= Stephen Pace (artist) =

American abstract and figurative artist (1918–2010)

Stephen Pace (December 12, 1918 – September 23, 2010) was an American painter best known for his work as an Abstract expressionist and for his figurative art.

==Biography==
Pace was born on December 12, 1918, in Charleston, Missouri. Though he had started drawing as a child, he first received a sketchbook from a teacher when he was in the fourth grade. His parents, who had owned a farm and grocery store, moved to New Harmony, Indiana, when Pace was in his teens. His first formal training began when he was 17, when he studied anatomical studies and watercolor painting with Works Progress Administration artist Robert Lahr in Evansville, Indiana.

He served in the United States Army during World War II. He was injured while serving in Europe, and met Gertrude Stein and Pablo Picasso after being hospitalized in Paris. After completing his military service, Pace went to Mexico to study art under the G.I. Bill. While at a school in San Miguel de Allende, he met artist Milton Avery who convinced him to come to New York City to continue his education, learning there at the Art Students League of New York and independently with artist Hans Hofmann.

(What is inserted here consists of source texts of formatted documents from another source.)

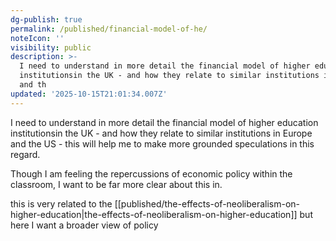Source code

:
 ```yaml
---
dg-publish: true
permalink: /published/financial-model-of-he/
noteIcon: ''
visibility: public
description: >-
  I need to understand in more detail the financial model of higher education
  institutionsin the UK - and how they relate to similar institutions in Europe
  and th
updated: '2025-10-15T21:01:34.007Z'
---
```


I need to understand in more detail the financial model of higher education institutionsin the UK - and how they relate to similar institutions in Europe and the US - this will help me to make more grounded speculations in this regard. 

Though I am feeling the repercussions of economic policy within the classroom, I want to be far more clear about this in. 

this is very related to the [[published/the-effects-of-neoliberalism-on-higher-education\|the-effects-of-neoliberalism-on-higher-education]] but here I want a broader view of policy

Pace's work as Abstract Expressionist during the 1950s, first displayed in New York at the Artists Gallery, was described by The New York Times as consisting of "dark, energetically worked abstractions achieved through a distinctive blend of brushwork, drawing and staining". Time he spent in Pennsylvania and Maine led Pace to create representational pieces depicting outdoor scenes, such as lobstermen and of his wife while she was gardening, as well as interiors and nudes done in his studio. Though his work often appeared to have been painted very quickly, Pace was often able to make subtle corrections, saying of himself that "You might call me a fake Zen painter".

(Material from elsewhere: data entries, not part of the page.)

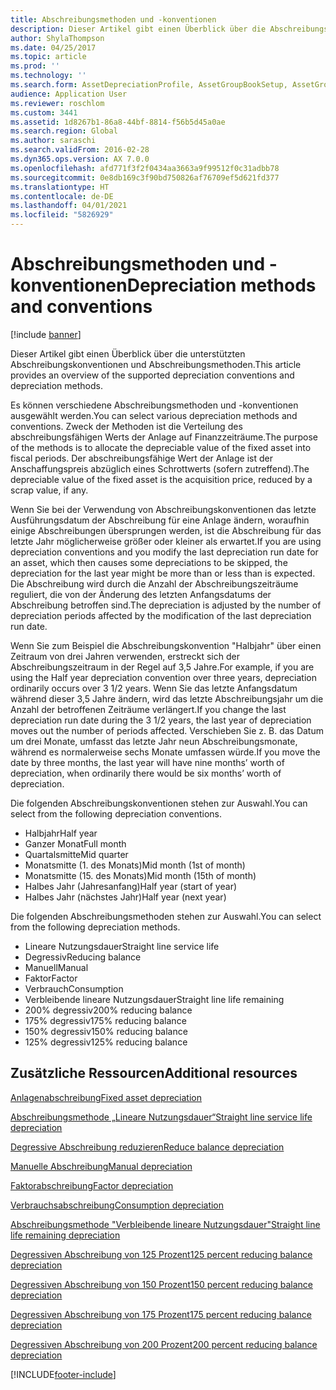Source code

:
```yaml
---
title: Abschreibungsmethoden und -konventionen
description: Dieser Artikel gibt einen Überblick über die Abschreibungskonventionen und Abschreibungsmethoden, die von Microsoft Dynamics 365 Finance unterstützt werden.
author: ShylaThompson
ms.date: 04/25/2017
ms.topic: article
ms.prod: ''
ms.technology: ''
ms.search.form: AssetDepreciationProfile, AssetGroupBookSetup, AssetGroupDepBookSetup
audience: Application User
ms.reviewer: roschlom
ms.custom: 3441
ms.assetid: 1d8267b1-86a8-44bf-8814-f56b5d45a0ae
ms.search.region: Global
ms.author: saraschi
ms.search.validFrom: 2016-02-28
ms.dyn365.ops.version: AX 7.0.0
ms.openlocfilehash: afd771f3f2f0434aa3663a9f99512f0c31adbb78
ms.sourcegitcommit: 0e8db169c3f90bd750826af76709ef5d621fd377
ms.translationtype: HT
ms.contentlocale: de-DE
ms.lasthandoff: 04/01/2021
ms.locfileid: "5826929"
---
```

# <a name="depreciation-methods-and-conventions"></a><span data-ttu-id="f6ffd-103">Abschreibungsmethoden und -konventionen</span><span class="sxs-lookup"><span data-stu-id="f6ffd-103">Depreciation methods and conventions</span></span>

[!include [banner](../includes/banner.md)]

<span data-ttu-id="f6ffd-104">Dieser Artikel gibt einen Überblick über die unterstützten Abschreibungskonventionen und Abschreibungsmethoden.</span><span class="sxs-lookup"><span data-stu-id="f6ffd-104">This article provides an overview of the supported depreciation conventions and depreciation methods.</span></span>

<span data-ttu-id="f6ffd-105">Es können verschiedene Abschreibungsmethoden und -konventionen ausgewählt werden.</span><span class="sxs-lookup"><span data-stu-id="f6ffd-105">You can select various depreciation methods and conventions.</span></span> <span data-ttu-id="f6ffd-106">Zweck der Methoden ist die Verteilung des abschreibungsfähigen Werts der Anlage auf Finanzzeiträume.</span><span class="sxs-lookup"><span data-stu-id="f6ffd-106">The purpose of the methods is to allocate the depreciable value of the fixed asset into fiscal periods.</span></span> <span data-ttu-id="f6ffd-107">Der abschreibungsfähige Wert der Anlage ist der Anschaffungspreis abzüglich eines Schrottwerts (sofern zutreffend).</span><span class="sxs-lookup"><span data-stu-id="f6ffd-107">The depreciable value of the fixed asset is the acquisition price, reduced by a scrap value, if any.</span></span> 

<span data-ttu-id="f6ffd-108">Wenn Sie bei der Verwendung von Abschreibungskonventionen das letzte Ausführungsdatum der Abschreibung für eine Anlage ändern, woraufhin einige Abschreibungen übersprungen werden, ist die Abschreibung für das letzte Jahr möglicherweise größer oder kleiner als erwartet.</span><span class="sxs-lookup"><span data-stu-id="f6ffd-108">If you are using depreciation conventions and you modify the last depreciation run date for an asset, which then causes some depreciations to be skipped, the depreciation for the last year might be more than or less than is expected.</span></span> <span data-ttu-id="f6ffd-109">Die Abschreibung wird durch die Anzahl der Abschreibungszeiträume reguliert, die von der Änderung des letzten Anfangsdatums der Abschreibung betroffen sind.</span><span class="sxs-lookup"><span data-stu-id="f6ffd-109">The depreciation is adjusted by the number of depreciation periods affected by the modification of the last depreciation run date.</span></span>

<span data-ttu-id="f6ffd-110">Wenn Sie zum Beispiel die Abschreibungskonvention "Halbjahr" über einen Zeitraum von drei Jahren verwenden, erstreckt sich der Abschreibungszeitraum in der Regel auf 3,5 Jahre.</span><span class="sxs-lookup"><span data-stu-id="f6ffd-110">For example, if you are using the Half year depreciation convention over three years, depreciation ordinarily occurs over 3 1/2 years.</span></span> <span data-ttu-id="f6ffd-111">Wenn Sie das letzte Anfangsdatum während dieser 3,5 Jahre ändern, wird das letzte Abschreibungsjahr um die Anzahl der betroffenen Zeiträume verlängert.</span><span class="sxs-lookup"><span data-stu-id="f6ffd-111">If you change the last depreciation run date during the 3 1/2 years, the last year of depreciation moves out the number of periods affected.</span></span> <span data-ttu-id="f6ffd-112">Verschieben Sie z. B. das Datum um drei Monate, umfasst das letzte Jahr neun Abschreibungsmonate, während es normalerweise sechs Monate umfassen würde.</span><span class="sxs-lookup"><span data-stu-id="f6ffd-112">If you move the date by three months, the last year will have nine months’ worth of depreciation, when ordinarily there would be six months’ worth of depreciation.</span></span>

<span data-ttu-id="f6ffd-113">Die folgenden Abschreibungskonventionen stehen zur Auswahl.</span><span class="sxs-lookup"><span data-stu-id="f6ffd-113">You can select from the following depreciation conventions.</span></span>


-   <span data-ttu-id="f6ffd-114">Halbjahr</span><span class="sxs-lookup"><span data-stu-id="f6ffd-114">Half year</span></span>
-   <span data-ttu-id="f6ffd-115">Ganzer Monat</span><span class="sxs-lookup"><span data-stu-id="f6ffd-115">Full month</span></span>
-   <span data-ttu-id="f6ffd-116">Quartalsmitte</span><span class="sxs-lookup"><span data-stu-id="f6ffd-116">Mid quarter</span></span>
-   <span data-ttu-id="f6ffd-117">Monatsmitte (1. des Monats)</span><span class="sxs-lookup"><span data-stu-id="f6ffd-117">Mid month (1st of month)</span></span>
-   <span data-ttu-id="f6ffd-118">Monatsmitte (15. des Monats)</span><span class="sxs-lookup"><span data-stu-id="f6ffd-118">Mid month (15th of month)</span></span>
-   <span data-ttu-id="f6ffd-119">Halbes Jahr (Jahresanfang)</span><span class="sxs-lookup"><span data-stu-id="f6ffd-119">Half year (start of year)</span></span>
-   <span data-ttu-id="f6ffd-120">Halbes Jahr (nächstes Jahr)</span><span class="sxs-lookup"><span data-stu-id="f6ffd-120">Half year (next year)</span></span>

<span data-ttu-id="f6ffd-121">Die folgenden Abschreibungsmethoden stehen zur Auswahl.</span><span class="sxs-lookup"><span data-stu-id="f6ffd-121">You can select from the following depreciation methods.</span></span>
-   <span data-ttu-id="f6ffd-122">Lineare Nutzungsdauer</span><span class="sxs-lookup"><span data-stu-id="f6ffd-122">Straight line service life</span></span>
-   <span data-ttu-id="f6ffd-123">Degressiv</span><span class="sxs-lookup"><span data-stu-id="f6ffd-123">Reducing balance</span></span>
-   <span data-ttu-id="f6ffd-124">Manuell</span><span class="sxs-lookup"><span data-stu-id="f6ffd-124">Manual</span></span>
-   <span data-ttu-id="f6ffd-125">Faktor</span><span class="sxs-lookup"><span data-stu-id="f6ffd-125">Factor</span></span>
-   <span data-ttu-id="f6ffd-126">Verbrauch</span><span class="sxs-lookup"><span data-stu-id="f6ffd-126">Consumption</span></span>
-   <span data-ttu-id="f6ffd-127">Verbleibende lineare Nutzungsdauer</span><span class="sxs-lookup"><span data-stu-id="f6ffd-127">Straight line life remaining</span></span>
-   <span data-ttu-id="f6ffd-128">200% degressiv</span><span class="sxs-lookup"><span data-stu-id="f6ffd-128">200% reducing balance</span></span>
-   <span data-ttu-id="f6ffd-129">175% degressiv</span><span class="sxs-lookup"><span data-stu-id="f6ffd-129">175% reducing balance</span></span>
-   <span data-ttu-id="f6ffd-130">150% degressiv</span><span class="sxs-lookup"><span data-stu-id="f6ffd-130">150% reducing balance</span></span>
-   <span data-ttu-id="f6ffd-131">125% degressiv</span><span class="sxs-lookup"><span data-stu-id="f6ffd-131">125% reducing balance</span></span>





<a name="additional-resources"></a><span data-ttu-id="f6ffd-132">Zusätzliche Ressourcen</span><span class="sxs-lookup"><span data-stu-id="f6ffd-132">Additional resources</span></span>
--------

[<span data-ttu-id="f6ffd-133">Anlagenabschreibung</span><span class="sxs-lookup"><span data-stu-id="f6ffd-133">Fixed asset depreciation</span></span>](fixed-asset-depreciation.md)

[<span data-ttu-id="f6ffd-134">Abschreibungsmethode „Lineare Nutzungsdauer“</span><span class="sxs-lookup"><span data-stu-id="f6ffd-134">Straight line service life depreciation</span></span>](Straight-line-service-life-depreciation.md)

[<span data-ttu-id="f6ffd-135">Degressive Abschreibung reduzieren</span><span class="sxs-lookup"><span data-stu-id="f6ffd-135">Reduce balance depreciation</span></span>](reduce-balance-depreciation.md)

[<span data-ttu-id="f6ffd-136">Manuelle Abschreibung</span><span class="sxs-lookup"><span data-stu-id="f6ffd-136">Manual depreciation</span></span>](manual-depreciation.md)

[<span data-ttu-id="f6ffd-137">Faktorabschreibung</span><span class="sxs-lookup"><span data-stu-id="f6ffd-137">Factor depreciation</span></span>](factor-depreciation.md)

[<span data-ttu-id="f6ffd-138">Verbrauchsabschreibung</span><span class="sxs-lookup"><span data-stu-id="f6ffd-138">Consumption depreciation</span></span>](consumption-depreciation.md)

[<span data-ttu-id="f6ffd-139">Abschreibungsmethode "Verbleibende lineare Nutzungsdauer"</span><span class="sxs-lookup"><span data-stu-id="f6ffd-139">Straight line life remaining depreciation</span></span>](straight-line-life-remaining-depreciation.md)

[<span data-ttu-id="f6ffd-140">Degressiven Abschreibung von 125 Prozent</span><span class="sxs-lookup"><span data-stu-id="f6ffd-140">125 percent reducing balance depreciation</span></span>](125-percent-reducing-balance-depreciation.md)

[<span data-ttu-id="f6ffd-141">Degressiven Abschreibung von 150 Prozent</span><span class="sxs-lookup"><span data-stu-id="f6ffd-141">150 percent reducing balance depreciation</span></span>](150-percent-reducing-balance-depreciation.md)

[<span data-ttu-id="f6ffd-142">Degressiven Abschreibung von 175 Prozent</span><span class="sxs-lookup"><span data-stu-id="f6ffd-142">175 percent reducing balance depreciation</span></span>](175-percent-reducing-balance-depreciation.md)

[<span data-ttu-id="f6ffd-143">Degressiven Abschreibung von 200 Prozent</span><span class="sxs-lookup"><span data-stu-id="f6ffd-143">200 percent reducing balance depreciation</span></span>](200-percent-reducing-balance-depreciation.md)





[!INCLUDE[footer-include](../../includes/footer-banner.md)]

Pace donated a series of paintings to the University of Southern Indiana as part of a collection of 6,000 pieces of his work from as early as 1947, and he and his wife donated $1.5 million to found the Kenneth P. McCutchan Art Center/Palmina F. and Stephen S. Pace Galleries. Pace's work was exhibited in a number of galleries, including the Anita Shapolsky Gallery in New York City, the Turtle Gallery in Maine, and the W. Wickiser Gallery in New York City.

A resident of Manhattan and Stonington, Maine, Pace died of pneumonia at the age of 91 on September 23, 2010, at St. Mary's Hospital in Evansville, after having lived for one year at an assisted-living facility in Evansville and then moving to his home and studio in New Harmony, Indiana.
His wife and business manager Palmina F. (Pam) Natalini died February 8, 2015, in Livingston, New Jersey.